Task instructions: An exact restatement of the data is required, with the images omitted.

Rendered images with source text
──────────
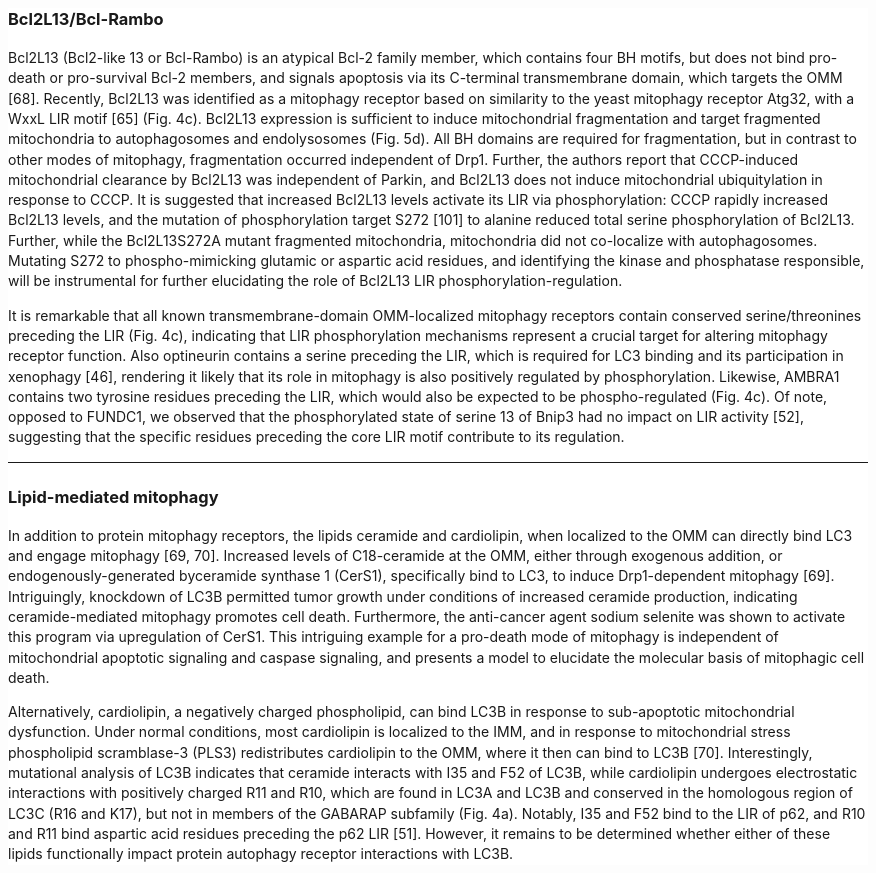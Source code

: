 
### Bcl2L13/Bcl-Rambo

Bcl2L13 (Bcl2-like 13 or Bcl-Rambo) is an atypical Bcl-2 family member, which contains four BH motifs, but does not bind pro-death or pro-survival Bcl-2 members, and signals apoptosis via its C-terminal transmembrane domain, which targets the OMM [68]. Recently, Bcl2L13 was identified as a mitophagy receptor based on similarity to the yeast mitophagy receptor Atg32, with a WxxL LIR motif [65] (Fig. 4c). Bcl2L13 expression is sufficient to induce mitochondrial fragmentation and target fragmented mitochondria to autophagosomes and endolysosomes (Fig. 5d). All BH domains are required for fragmentation, but in contrast to other modes of mitophagy, fragmentation occurred independent of Drp1. Further, the authors report that CCCP-induced mitochondrial clearance by Bcl2L13 was independent of Parkin, and Bcl2L13 does not induce mitochondrial ubiquitylation in response to CCCP. It is suggested that increased Bcl2L13 levels activate its LIR via phosphorylation: CCCP rapidly increased Bcl2L13 levels, and the mutation of phosphorylation target S272 [101] to alanine reduced total serine phosphorylation of Bcl2L13. Further, while the Bcl2L13S272A mutant fragmented mitochondria, mitochondria did not co-localize with autophagosomes. Mutating S272 to phospho-mimicking glutamic or aspartic acid residues, and identifying the kinase and phosphatase responsible, will be instrumental for further elucidating the role of Bcl2L13 LIR phosphorylation-regulation.

It is remarkable that all known transmembrane-domain OMM-localized mitophagy receptors contain conserved serine/threonines preceding the LIR (Fig. 4c), indicating that LIR phosphorylation mechanisms represent a crucial target for altering mitophagy receptor function. Also optineurin contains a serine preceding the LIR, which is required for LC3 binding and its participation in xenophagy [46], rendering it likely that its role in mitophagy is also positively regulated by phosphorylation. Likewise, AMBRA1 contains two tyrosine residues preceding the LIR, which would also be expected to be phospho-regulated (Fig. 4c). Of note, opposed to FUNDC1, we observed that the phosphorylated state of serine 13 of Bnip3 had no impact on LIR activity [52], suggesting that the specific residues preceding the core LIR motif contribute to its regulation.

---

### Lipid-mediated mitophagy

In addition to protein mitophagy receptors, the lipids ceramide and cardiolipin, when localized to the OMM can directly bind LC3 and engage mitophagy [69, 70]. Increased levels of C18-ceramide at the OMM, either through exogenous addition, or endogenously-generated byceramide synthase 1 (CerS1), specifically bind to LC3, to induce Drp1-dependent mitophagy [69]. Intriguingly, knockdown of LC3B permitted tumor growth under conditions of increased ceramide production, indicating ceramide-mediated mitophagy promotes cell death. Furthermore, the anti-cancer agent sodium selenite was shown to activate this program via upregulation of CerS1. This intriguing example for a pro-death mode of mitophagy is independent of mitochondrial apoptotic signaling and caspase signaling, and presents a model to elucidate the molecular basis of mitophagic cell death.

Alternatively, cardiolipin, a negatively charged phospholipid, can bind LC3B in response to sub-apoptotic mitochondrial dysfunction. Under normal conditions, most cardiolipin is localized to the IMM, and in response to mitochondrial stress phospholipid scramblase-3 (PLS3) redistributes cardiolipin to the OMM, where it then can bind to LC3B [70]. Interestingly, mutational analysis of LC3B indicates that ceramide interacts with I35 and F52 of LC3B, while cardiolipin undergoes electrostatic interactions with positively charged R11 and R10, which are found in LC3A and LC3B and conserved in the homologous region of LC3C (R16 and K17), but not in members of the GABARAP subfamily (Fig. 4a). Notably, I35 and F52 bind to the LIR of p62, and R10 and R11 bind aspartic acid residues preceding the p62 LIR [51]. However, it remains to be determined whether either of these lipids functionally impact protein autophagy receptor interactions with LC3B.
──────────
Answer space:
Source code

: 
### Bcl2L13/Bcl-Rambo

Bcl2L13 (Bcl2-like 13 or Bcl-Rambo) is an atypical Bcl-2 family member, which contains four BH motifs, but does not bind pro-death or pro-survival Bcl-2 members, and signals apoptosis via its C-terminal transmembrane domain, which targets the OMM [68]. Recently, Bcl2L13 was identified as a mitophagy receptor based on similarity to the yeast mitophagy receptor Atg32, with a WxxL LIR motif [65] (Fig. 4c). Bcl2L13 expression is sufficient to induce mitochondrial fragmentation and target fragmented mitochondria to autophagosomes and endolysosomes (Fig. 5d). All BH domains are required for fragmentation, but in contrast to other modes of mitophagy, fragmentation occurred independent of Drp1. Further, the authors report that CCCP-induced mitochondrial clearance by Bcl2L13 was independent of Parkin, and Bcl2L13 does not induce mitochondrial ubiquitylation in response to CCCP. It is suggested that increased Bcl2L13 levels activate its LIR via phosphorylation: CCCP rapidly increased Bcl2L13 levels, and the mutation of phosphorylation target S272 [101] to alanine reduced total serine phosphorylation of Bcl2L13. Further, while the Bcl2L13S272A mutant fragmented mitochondria, mitochondria did not co-localize with autophagosomes. Mutating S272 to phospho-mimicking glutamic or aspartic acid residues, and identifying the kinase and phosphatase responsible, will be instrumental for further elucidating the role of Bcl2L13 LIR phosphorylation-regulation.

It is remarkable that all known transmembrane-domain OMM-localized mitophagy receptors contain conserved serine/threonines preceding the LIR (Fig. 4c), indicating that LIR phosphorylation mechanisms represent a crucial target for altering mitophagy receptor function. Also optineurin contains a serine preceding the LIR, which is required for LC3 binding and its participation in xenophagy [46], rendering it likely that its role in mitophagy is also positively regulated by phosphorylation. Likewise, AMBRA1 contains two tyrosine residues preceding the LIR, which would also be expected to be phospho-regulated (Fig. 4c). Of note, opposed to FUNDC1, we observed that the phosphorylated state of serine 13 of Bnip3 had no impact on LIR activity [52], suggesting that the specific residues preceding the core LIR motif contribute to its regulation.

---

### Lipid-mediated mitophagy

In addition to protein mitophagy receptors, the lipids ceramide and cardiolipin, when localized to the OMM can directly bind LC3 and engage mitophagy [69, 70]. Increased levels of C18-ceramide at the OMM, either through exogenous addition, or endogenously-generated byceramide synthase 1 (CerS1), specifically bind to LC3, to induce Drp1-dependent mitophagy [69]. Intriguingly, knockdown of LC3B permitted tumor growth under conditions of increased ceramide production, indicating ceramide-mediated mitophagy promotes cell death. Furthermore, the anti-cancer agent sodium selenite was shown to activate this program via upregulation of CerS1. This intriguing example for a pro-death mode of mitophagy is independent of mitochondrial apoptotic signaling and caspase signaling, and presents a model to elucidate the molecular basis of mitophagic cell death.

Alternatively, cardiolipin, a negatively charged phospholipid, can bind LC3B in response to sub-apoptotic mitochondrial dysfunction. Under normal conditions, most cardiolipin is localized to the IMM, and in response to mitochondrial stress phospholipid scramblase-3 (PLS3) redistributes cardiolipin to the OMM, where it then can bind to LC3B [70]. Interestingly, mutational analysis of LC3B indicates that ceramide interacts with I35 and F52 of LC3B, while cardiolipin undergoes electrostatic interactions with positively charged R11 and R10, which are found in LC3A and LC3B and conserved in the homologous region of LC3C (R16 and K17), but not in members of the GABARAP subfamily (Fig. 4a). Notably, I35 and F52 bind to the LIR of p62, and R10 and R11 bind aspartic acid residues preceding the p62 LIR [51]. However, it remains to be determined whether either of these lipids functionally impact protein autophagy receptor interactions with LC3B.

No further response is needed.